In Voris v. Lampert, the Supreme Court today rules a former employee can sue a company for unpaid wages under contract and statutory theories, but cannot hold a company’s officer personally liable in tort under a conversion theory when the company can’t pay a judgment because of the officer’s alleged misfeasance.  It’s a 5-2 decision, with Justice Leondra Kruger writing the court’s opinion and Justice Mariano-Florentino Cuéllar (joined by Justice Goodwin Liu) dissenting.

The majority says “a claim for unpaid wages resembles other actions for a particular amount of money owed in exchange for contractual performance—a type of claim that has long been understood to sound in contract, rather than as the tort of conversion.”  They “see no sufficient justification for layering tort liability on top of the extensive existing remedies.”
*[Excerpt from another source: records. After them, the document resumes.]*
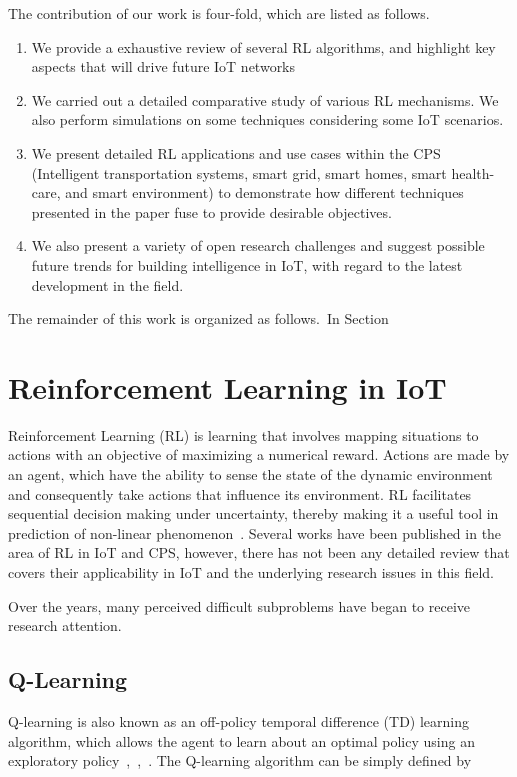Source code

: \documentclass[journal]{IEEEtran}
\begin{document}
The contribution of our work is four-fold, which are listed as follows.
\indent
    \begin{enumerate}[leftmargin=*,label= \arabic*)]
      \item We provide a exhaustive review of several RL algorithms, and highlight key aspects that will drive future IoT networks

      \item We carried out a detailed comparative study of various RL mechanisms. We also perform simulations on some techniques considering some IoT scenarios.

      \item We present detailed RL applications and use cases within the CPS (Intelligent transportation systems, smart grid, smart homes, smart health-care, and smart environment) to demonstrate how different techniques presented in the paper fuse to provide desirable objectives.

      \item  We also present a variety of open research challenges and suggest possible future trends for building intelligence in IoT,
      with regard to the latest development in the field.
    \end{enumerate}


The remainder of this work is organized as follows.~In Section

\section{Reinforcement Learning in IoT}\label{sec:RLIoT}
Reinforcement Learning (RL) is learning that involves mapping situations to actions with an objective of maximizing a numerical reward. Actions are made by an agent, which have the ability to sense the state of the dynamic environment and consequently take actions that influence its environment. RL facilitates sequential decision making under uncertainty, thereby making it a useful tool in prediction of non-linear phenomenon~\cite{Zhang18}. Several works have been published in the area of RL in IoT and CPS, however, there has not been any detailed review that covers their applicability in IoT and the underlying research issues in this field.

Over the years, many perceived difficult subproblems have began to receive research attention.


\subsection{Q-Learning}
Q-learning is also known as an off-policy temporal difference (TD) learning algorithm, which allows the agent to learn about an optimal policy using an exploratory policy~\cite{Watkins92},~\cite{Wen15},~\cite{Sutton98}. The Q-learning algorithm can be simply defined by
\end{document}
The dissenters, on the other hand, assert that “unpaid wages diverge from garden-variety contractual promises to pay a debt” because of “the fundamental importance of earned wages to workers, their families, and the public.”  They claim that tort remedies would have a salutary effect:  “the possibility of an award that compensates an employee for everything the employee has lost as a result of the defendant’s failure to pay in full and on time is precisely the point of allowing such an action to proceed:  a feature, not a bug.”

The court affirms a divided Second District, Division Three, Court of Appeal.